AgentBoard, a groundbreaking evaluation framework, enables the development of large language model agents

A research team and collaborators from the University of Hong Kong, Zhejiang University, Shanghai Jiao Tong University, and Tsinghua University jointly proposed a groundbreaking comprehensive benchmark for the analysis and evaluation of large language model (LLM) agents, and a supporting open-source evaluation framework, AgentBoard.

AgentBoard has made significant progress in demystifying agent behavior and accelerating the development of more robust LLM agents. The framework is implemented by:

1. Provide 19 assessment tasks covering language, logic, mathematics and general studies;

2. Seven evaluation indicators are proposed to comprehensively evaluate the agent from the perspectives of efficiency, effectiveness, and robustness.

3. Open-source evaluation code and data to make it easy for researchers and practitioners to use AgentBoard.

AgentBoard not only provides a comprehensive methodology and standard for the evaluation of LLM agents, but also promotes the development and application of LLM agents. A major step forward in the mystique of body behavior and the acceleration of the development of more powerful LLM agents.

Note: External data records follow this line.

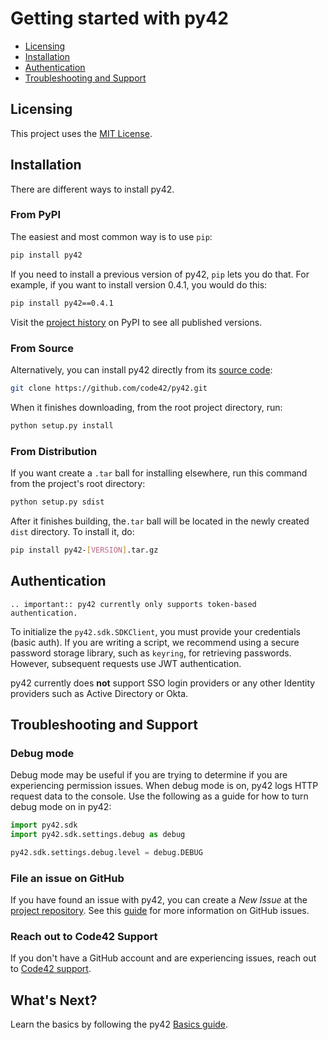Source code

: # Getting started with py42

* [Licensing](#licensing)
* [Installation](#installation)
* [Authentication](#authentication)
* [Troubleshooting and Support](#troubleshooting-and-support)

## Licensing

This project uses the [MIT License](https://github.com/code42/py42/blob/master/LICENSE.md).

## Installation

There are different ways to install py42.

### From PyPI

The easiest and most common way is to use `pip`:
```bash
pip install py42
```

If you need to install a previous version of py42, `pip` lets you do that. For example, if you want to install version
0.4.1, you would do this:
```bash
pip install py42==0.4.1
```

Visit the [project history](https://pypi.org/project/py42/#history) on PyPI to see all published versions.

### From Source

Alternatively, you can install py42 directly from its [source code](https://github.com/code42/py42/pull/51/files):
```bash
git clone https://github.com/code42/py42.git
```
When it finishes downloading, from the root project directory, run:
```bash
python setup.py install
```

### From Distribution

If you want create a `.tar` ball for installing elsewhere, run this command from the project's root directory:
```bash
python setup.py sdist
```

After it finishes building, the`.tar` ball will be located in the newly created `dist` directory. To install it, do:
```bash
pip install py42-[VERSION].tar.gz
```

## Authentication

```eval_rst
.. important:: py42 currently only supports token-based authentication.
```

To initialize the `py42.sdk.SDKClient`, you must provide your credentials (basic auth). If you are writing a script,
we recommend using a secure password storage library, such as `keyring`, for retrieving passwords. However, subsequent
requests use JWT authentication.

py42 currently does **not** support SSO login providers or any other Identity providers such as Active Directory or
Okta.

## Troubleshooting and Support

### Debug mode

Debug mode may be useful if you are trying to determine if you are experiencing permission issues. When debug mode is
on, py42 logs HTTP request data to the console. Use the following as a guide for how to turn debug mode
on in py42:
```python
import py42.sdk
import py42.sdk.settings.debug as debug

py42.sdk.settings.debug.level = debug.DEBUG
```

### File an issue on GitHub

If you have found an issue with py42, you can create a *New Issue* at the
[project repository](https://github.com/code42/py42/issues). See this
[guide](https://help.github.com/en/github/managing-your-work-on-github/creating-an-issue) for more information on
GitHub issues.

### Reach out to Code42 Support

If you don't have a GitHub account and are experiencing issues, reach out to
[Code42 support](https://support.code42.com/).

## What's Next?

Learn the basics by following the py42 [Basics guide](basics.html).
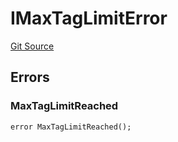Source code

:# IMaxTagLimitError
[Git Source](https://github.com/thrackle-io/rules-engine/blob/eddb7b007d5e1a45b26b48a2e20785ba6487ee41/src/common/IErrors.sol)


## Errors
### MaxTagLimitReached

```solidity
error MaxTagLimitReached();
```

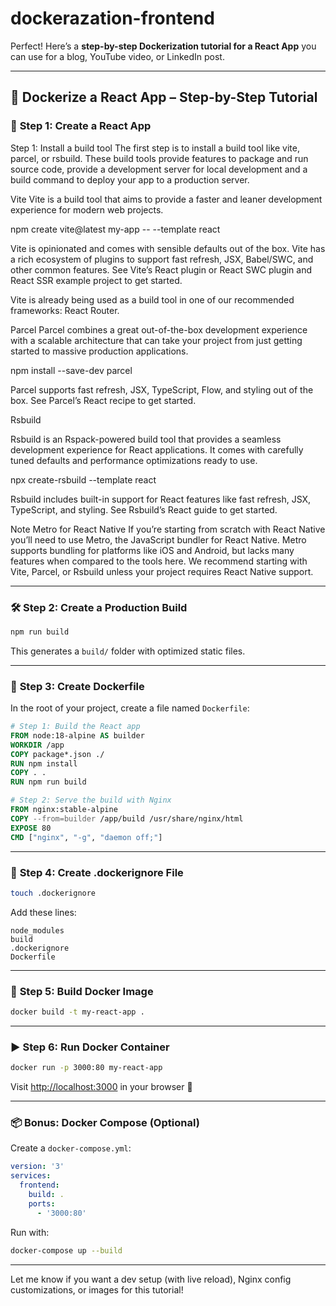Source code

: # dockerazation-frontend

Perfect! Here’s a **step-by-step Dockerization tutorial for a React App** you can use for a blog, YouTube video, or LinkedIn post.

---

## 🚀 Dockerize a React App – Step-by-Step Tutorial

### 📁 **Step 1: Create a React App**

Step 1: Install a build tool 
The first step is to install a build tool like vite, parcel, or rsbuild. These build tools provide features to package and run source code, provide a development server for local development and a build command to deploy your app to a production server.

Vite 
Vite is a build tool that aims to provide a faster and leaner development experience for modern web projects.

 
npm create vite@latest my-app -- --template react

Vite is opinionated and comes with sensible defaults out of the box. Vite has a rich ecosystem of plugins to support fast refresh, JSX,  Babel/SWC, and other common features. See Vite’s React plugin or React SWC plugin and React SSR example project to get started.

Vite is already being used as a build tool in one of our recommended frameworks: React Router.

Parcel 
Parcel combines a great out-of-the-box development experience with a scalable architecture that can take your project from just getting started to massive production applications.


npm install --save-dev parcel

Parcel supports fast refresh, JSX, TypeScript, Flow, and styling out of the box. See Parcel’s React recipe to get started.

Rsbuild 

Rsbuild is an Rspack-powered build tool that provides a seamless development experience for React applications. It comes with carefully tuned defaults and performance optimizations ready to use.


npx create-rsbuild --template react

Rsbuild includes built-in support for React features like fast refresh, JSX, TypeScript, and styling. See Rsbuild’s React guide to get started.

Note
Metro for React Native 
If you’re starting from scratch with React Native you’ll need to use Metro, the JavaScript bundler for React Native. Metro supports bundling for platforms like iOS and Android, but lacks many features when compared to the tools here. We recommend starting with Vite, Parcel, or Rsbuild unless your project requires React Native support.

---

### 🛠️ **Step 2: Create a Production Build**

```bash
npm run build
```

This generates a `build/` folder with optimized static files.

---

### 📄 **Step 3: Create Dockerfile**

In the root of your project, create a file named `Dockerfile`:

```Dockerfile
# Step 1: Build the React app
FROM node:18-alpine AS builder
WORKDIR /app
COPY package*.json ./
RUN npm install
COPY . .
RUN npm run build

# Step 2: Serve the build with Nginx
FROM nginx:stable-alpine
COPY --from=builder /app/build /usr/share/nginx/html
EXPOSE 80
CMD ["nginx", "-g", "daemon off;"]
```

---

### 📄 **Step 4: Create .dockerignore File**

```bash
touch .dockerignore
```

Add these lines:

```
node_modules
build
.dockerignore
Dockerfile
```

---

### 🧱 **Step 5: Build Docker Image**

```bash
docker build -t my-react-app .
```

---

### ▶️ **Step 6: Run Docker Container**

```bash
docker run -p 3000:80 my-react-app
```

Visit [http://localhost:3000](http://localhost:3000) in your browser 🚀

---

### 📦 Bonus: Docker Compose (Optional)

Create a `docker-compose.yml`:

```yaml
version: '3'
services:
  frontend:
    build: .
    ports:
      - '3000:80'
```

Run with:

```bash
docker-compose up --build
```

---

Let me know if you want a dev setup (with live reload), Nginx config customizations, or images for this tutorial!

Meta-Prompting, a single model can become an expert in multiple fields such as law, medicine and finance according to needs. Proposed by OpenAI and Stanford University, this technology enables large language models to adapt to different tasks without additional training and simply adjust prompts. This technology can be widely used in natural language processing, code generation, question answering, and other fields to provide users with more accurate and relevant information.

* Optimized article content:

* Meta-Prompting: An effective scaffolding technique to improve the functionality of language models. It transforms a single LM into a multi-functional commander who excels at managing and consolidating multiple independent LM queries.

* Technical advantages: Seamless integration of external tools (such as Python interpreters) into the framework expands its applicability and utility.

* Applications: Wide, such as text summarization, question answering, code generation and translation, etc.

* Technical Highlights:

*1) A unified meta-prompt framework is proposed to perform various language understanding and generation tasks under a unified framework.

*2) External tools such as Python interpreters have been introduced to augment the capabilities of the model, enabling more complex inference tasks.

*3) The effectiveness of the technique on multiple benchmark datasets has been demonstrated for a variety of tasks, including text summarization, question answering, code generation, and translation. A research team from OpenAI and Stanford has proposed Meta-Prompting, an effective scaffolding technique designed to improve the capabilities of language models (LMs). It transforms a single LM into a multi-functional commander who specializes in managing and consolidating multiple independent LM queries. The research team seamlessly integrated external tools, such as the Python interpreter, into the meta-prompting framework, extending its applicability and utility.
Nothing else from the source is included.